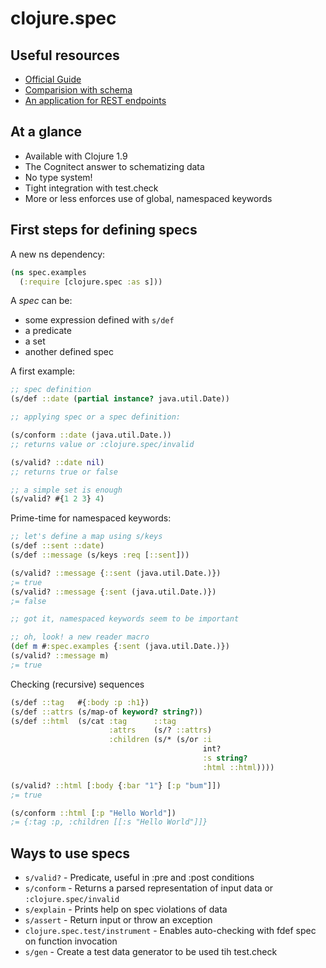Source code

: # clojure.spec

## Useful resources

* [Official Guide](http://clojure.org/guides/spec)
* [Comparision with schema](http://www.lispcast.com/clojure.spec-vs-schema)
* [An application for REST endpoints](https://www.bevuta.com/en/blog/declaratively-parse-query-params-using-clojure-spec/)


## At a glance

* Available with Clojure 1.9
* The Cognitect answer to schematizing data
* No type system!
* Tight integration with test.check
* More or less enforces use of global, namespaced keywords


## First steps for defining specs

A new ns dependency:

```clojure
(ns spec.examples
  (:require [clojure.spec :as s]))
```

A *spec* can be:
* some expression defined with `s/def`
* a predicate
* a set
* another defined spec


A first example:

```clojure
;; spec definition
(s/def ::date (partial instance? java.util.Date))

;; applying spec or a spec definition:

(s/conform ::date (java.util.Date.))
;; returns value or :clojure.spec/invalid

(s/valid? ::date nil)
;; returns true or false

;; a simple set is enough
(s/valid? #{1 2 3} 4)

```

Prime-time for namespaced keywords:

```clojure
;; let's define a map using s/keys
(s/def ::sent ::date)
(s/def ::message (s/keys :req [::sent]))

(s/valid? ::message {::sent (java.util.Date.)})
;= true
(s/valid? ::message {:sent (java.util.Date.)})
;= false

;; got it, namespaced keywords seem to be important

;; oh, look! a new reader macro
(def m #:spec.examples {:sent (java.util.Date.)})
(s/valid? ::message m)
;= true
```


Checking (recursive) sequences

```clojure
(s/def ::tag   #{:body :p :h1})
(s/def ::attrs (s/map-of keyword? string?))
(s/def ::html  (s/cat :tag      ::tag
                      :attrs    (s/? ::attrs)
                      :children (s/* (s/or :i
                                           int?
                                           :s string?
                                           :html ::html))))

(s/valid? ::html [:body {:bar "1"} [:p "bum"]])
;= true

(s/conform ::html [:p "Hello World"])
;= {:tag :p, :children [[:s "Hello World"]]}
```


## Ways to use specs

* `s/valid?` - Predicate, useful in :pre and :post conditions
* `s/conform` - Returns a parsed representation of input data or `:clojure.spec/invalid`
* `s/explain` - Prints help on spec violations of data
* `s/assert` - Return input or throw an exception
* `clojure.spec.test/instrument` - Enables auto-checking with fdef spec on function invocation
* `s/gen` - Create a test data generator to be used tih test.check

=======

- Task instructions: Please keep every line of the data the same when you reproduce it, and keep every picture out.

- Written solution:
Source code

: # clojure.spec

## Useful resources

* [Official Guide](http://clojure.org/guides/spec)
* [Comparision with schema](http://www.lispcast.com/clojure.spec-vs-schema)
* [An application for REST endpoints](https://www.bevuta.com/en/blog/declaratively-parse-query-params-using-clojure-spec/)


## At a glance

* Available with Clojure 1.9
* The Cognitect answer to schematizing data
* No type system!
* Tight integration with test.check
* More or less enforces use of global, namespaced keywords


## First steps for defining specs

A new ns dependency:

```clojure
(ns spec.examples
  (:require [clojure.spec :as s]))
```

A *spec* can be:
* some expression defined with `s/def`
* a predicate
* a set
* another defined spec


A first example:

```clojure
;; spec definition
(s/def ::date (partial instance? java.util.Date))

;; applying spec or a spec definition:

(s/conform ::date (java.util.Date.))
;; returns value or :clojure.spec/invalid

(s/valid? ::date nil)
;; returns true or false

;; a simple set is enough
(s/valid? #{1 2 3} 4)

```

Prime-time for namespaced keywords:

```clojure
;; let's define a map using s/keys
(s/def ::sent ::date)
(s/def ::message (s/keys :req [::sent]))

(s/valid? ::message {::sent (java.util.Date.)})
;= true
(s/valid? ::message {:sent (java.util.Date.)})
;= false

;; got it, namespaced keywords seem to be important

;; oh, look! a new reader macro
(def m #:spec.examples {:sent (java.util.Date.)})
(s/valid? ::message m)
;= true
```


Checking (recursive) sequences

```clojure
(s/def ::tag   #{:body :p :h1})
(s/def ::attrs (s/map-of keyword? string?))
(s/def ::html  (s/cat :tag      ::tag
                      :attrs    (s/? ::attrs)
                      :children (s/* (s/or :i
                                           int?
                                           :s string?
                                           :html ::html))))

(s/valid? ::html [:body {:bar "1"} [:p "bum"]])
;= true

(s/conform ::html [:p "Hello World"])
;= {:tag :p, :children [[:s "Hello World"]]}
```


## Ways to use specs

* `s/valid?` - Predicate, useful in :pre and :post conditions
* `s/conform` - Returns a parsed representation of input data or `:clojure.spec/invalid`
* `s/explain` - Prints help on spec violations of data
* `s/assert` - Return input or throw an exception
* `clojure.spec.test/instrument` - Enables auto-checking with fdef spec on function invocation
* `s/gen` - Create a test data generator to be used tih test.check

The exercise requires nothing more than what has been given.